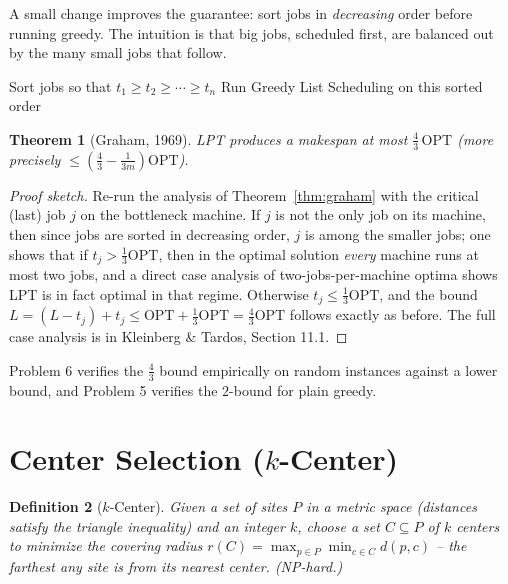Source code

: \documentclass[11pt]{article}
\newtheorem{theorem}{Theorem}[section]
\newtheorem{definition}[theorem]{Definition}
\begin{document}
A small change improves the guarantee: sort jobs in \emph{decreasing} order before running
greedy. The intuition is that big jobs, scheduled first, are balanced out by the many small
jobs that follow.

\begin{algorithm}[h]
\caption{Longest-Processing-Time First, LPT (Problem 6)}
\begin{algorithmic}[1]
\State Sort jobs so that $t_1 \ge t_2 \ge \cdots \ge t_n$
\State Run Greedy List Scheduling on this sorted order
\end{algorithmic}
\end{algorithm}

\begin{theorem}[Graham, 1969]
\label{thm:lpt}
LPT produces a makespan at most $\frac{4}{3}\,\mathrm{OPT}$ (more precisely $\le
(\tfrac{4}{3} - \tfrac{1}{3m})\mathrm{OPT}$).
\end{theorem}

\begin{proof}[Proof sketch]
Re-run the analysis of Theorem~\ref{thm:graham} with the critical (last) job $j$ on the
bottleneck machine. If $j$ is not the only job on its machine, then since jobs are sorted
in decreasing order, $j$ is among the smaller jobs; one shows that if $t_j > \frac{1}{3}
\mathrm{OPT}$, then in the optimal solution \emph{every} machine runs at most two jobs,
and a direct case analysis of two-jobs-per-machine optima shows LPT is in fact optimal in
that regime. Otherwise $t_j \le \frac{1}{3}\mathrm{OPT}$, and the bound $L = (L - t_j) +
t_j \le \mathrm{OPT} + \frac{1}{3}\mathrm{OPT} = \frac{4}{3}\mathrm{OPT}$ follows exactly
as before. The full case analysis is in Kleinberg \& Tardos, Section 11.1.
\end{proof}

Problem 6 verifies the $\tfrac{4}{3}$ bound empirically on random instances against a
lower bound, and Problem 5 verifies the $2$-bound for plain greedy.

\section{Center Selection ($k$-Center)}

\begin{definition}[$k$-Center]
Given a set of sites $P$ in a metric space (distances satisfy the triangle inequality) and
an integer $k$, choose a set $C \subseteq P$ of $k$ \emph{centers} to minimize the
\emph{covering radius} $r(C) = \max_{p \in P} \min_{c \in C} d(p, c)$ -- the farthest any
site is from its nearest center. (NP-hard.)
\end{definition}
\end{document}
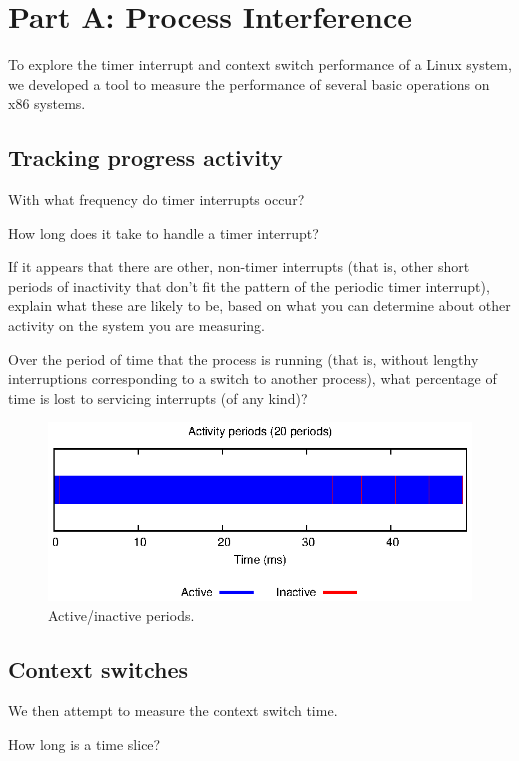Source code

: \documentclass[11pt,twoside]{article}
\begin{document}
\section{Part A: Process Interference}
To explore the timer interrupt and context switch performance of a Linux system, we developed a tool to measure the performance of several basic operations on x86 systems.


\subsection{Tracking progress activity}

With what frequency do timer interrupts occur?

How long does it take to handle a timer interrupt?

If it appears that there are other, non-timer interrupts (that is, other short periods of inactivity that don't fit the pattern of the periodic timer interrupt), explain what these are likely to be, based on what you can determine about other activity on the system you are measuring.

Over the period of time that the process is running (that is, without lengthy interruptions corresponding to a switch to another process), what percentage of time is lost to servicing interrupts (of any kind)?

\begin{figure}
    \centering
    \includegraphics[width=\textwidth]{parta_activity}
    \caption{Active/inactive periods.}
    \label{fig:activity}
\end{figure}


\subsection{Context switches}
We then attempt to measure the context switch time.

How long is a time slice? 
\end{document}
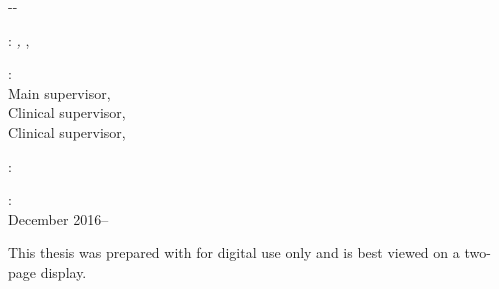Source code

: \thispagestyle{empty}


\begin{adjustwidth*}{}{-\marginparsep-\marginparwidth}

\hfill

\vfill

\noindent\myName: \textit{\myTitle,} \mySubtitle, %
\myTime

\bigskip

\noindent{}: \\
Main supervisor, \myProf \\
Clinical supervisor, \myOtherProf \\
Clinical supervisor, \mySupervisor \\

\medskip

\noindent{}: \\
\myLocation

\medskip

\noindent{}: \\
December 2016--\myTime

\bigskip
\noindent This thesis was prepared with \texttt{\classicthesis} for digital use only and is best viewed on a two-page display.

\end{adjustwidth*}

▸ **EXERCISE DESCRIPTION**: Reproduce the records above exactly, excluding every picture.

▸ **SOLUTION**:
Source code

: \documentclass[11pt]{article}
\newtheorem{theorem}{Theorem}[section]
\newtheorem{definition}[theorem]{Definition}
\begin{document}
A small change improves the guarantee: sort jobs in \emph{decreasing} order before running
greedy. The intuition is that big jobs, scheduled first, are balanced out by the many small
jobs that follow.

\begin{algorithm}[h]
\caption{Longest-Processing-Time First, LPT (Problem 6)}
\begin{algorithmic}[1]
\State Sort jobs so that $t_1 \ge t_2 \ge \cdots \ge t_n$
\State Run Greedy List Scheduling on this sorted order
\end{algorithmic}
\end{algorithm}

\begin{theorem}[Graham, 1969]
\label{thm:lpt}
LPT produces a makespan at most $\frac{4}{3}\,\mathrm{OPT}$ (more precisely $\le
(\tfrac{4}{3} - \tfrac{1}{3m})\mathrm{OPT}$).
\end{theorem}

\begin{proof}[Proof sketch]
Re-run the analysis of Theorem~\ref{thm:graham} with the critical (last) job $j$ on the
bottleneck machine. If $j$ is not the only job on its machine, then since jobs are sorted
in decreasing order, $j$ is among the smaller jobs; one shows that if $t_j > \frac{1}{3}
\mathrm{OPT}$, then in the optimal solution \emph{every} machine runs at most two jobs,
and a direct case analysis of two-jobs-per-machine optima shows LPT is in fact optimal in
that regime. Otherwise $t_j \le \frac{1}{3}\mathrm{OPT}$, and the bound $L = (L - t_j) +
t_j \le \mathrm{OPT} + \frac{1}{3}\mathrm{OPT} = \frac{4}{3}\mathrm{OPT}$ follows exactly
as before. The full case analysis is in Kleinberg \& Tardos, Section 11.1.
\end{proof}

Problem 6 verifies the $\tfrac{4}{3}$ bound empirically on random instances against a
lower bound, and Problem 5 verifies the $2$-bound for plain greedy.

\section{Center Selection ($k$-Center)}

\begin{definition}[$k$-Center]
Given a set of sites $P$ in a metric space (distances satisfy the triangle inequality) and
an integer $k$, choose a set $C \subseteq P$ of $k$ \emph{centers} to minimize the
\emph{covering radius} $r(C) = \max_{p \in P} \min_{c \in C} d(p, c)$ -- the farthest any
site is from its nearest center. (NP-hard.)
\end{definition}
\end{document}
Source code

: \documentclass[11pt,twoside]{article}
\begin{document}
\section{Part A: Process Interference}
To explore the timer interrupt and context switch performance of a Linux system, we developed a tool to measure the performance of several basic operations on x86 systems.


\subsection{Tracking progress activity}

With what frequency do timer interrupts occur?

How long does it take to handle a timer interrupt?

If it appears that there are other, non-timer interrupts (that is, other short periods of inactivity that don't fit the pattern of the periodic timer interrupt), explain what these are likely to be, based on what you can determine about other activity on the system you are measuring.

Over the period of time that the process is running (that is, without lengthy interruptions corresponding to a switch to another process), what percentage of time is lost to servicing interrupts (of any kind)?

\begin{figure}
    \centering
    \includegraphics[width=\textwidth]{parta_activity}
    \caption{Active/inactive periods.}
    \label{fig:activity}
\end{figure}


\subsection{Context switches}
We then attempt to measure the context switch time.

How long is a time slice? 
\end{document}
Source code

: \thispagestyle{empty}


\begin{adjustwidth*}{}{-\marginparsep-\marginparwidth}

\hfill

\vfill

\noindent\myName: \textit{\myTitle,} \mySubtitle, %
\myTime

\bigskip

\noindent{}: \\
Main supervisor, \myProf \\
Clinical supervisor, \myOtherProf \\
Clinical supervisor, \mySupervisor \\

\medskip

\noindent{}: \\
\myLocation

\medskip

\noindent{}: \\
December 2016--\myTime

\bigskip
\noindent This thesis was prepared with \texttt{\classicthesis} for digital use only and is best viewed on a two-page display.

\end{adjustwidth*}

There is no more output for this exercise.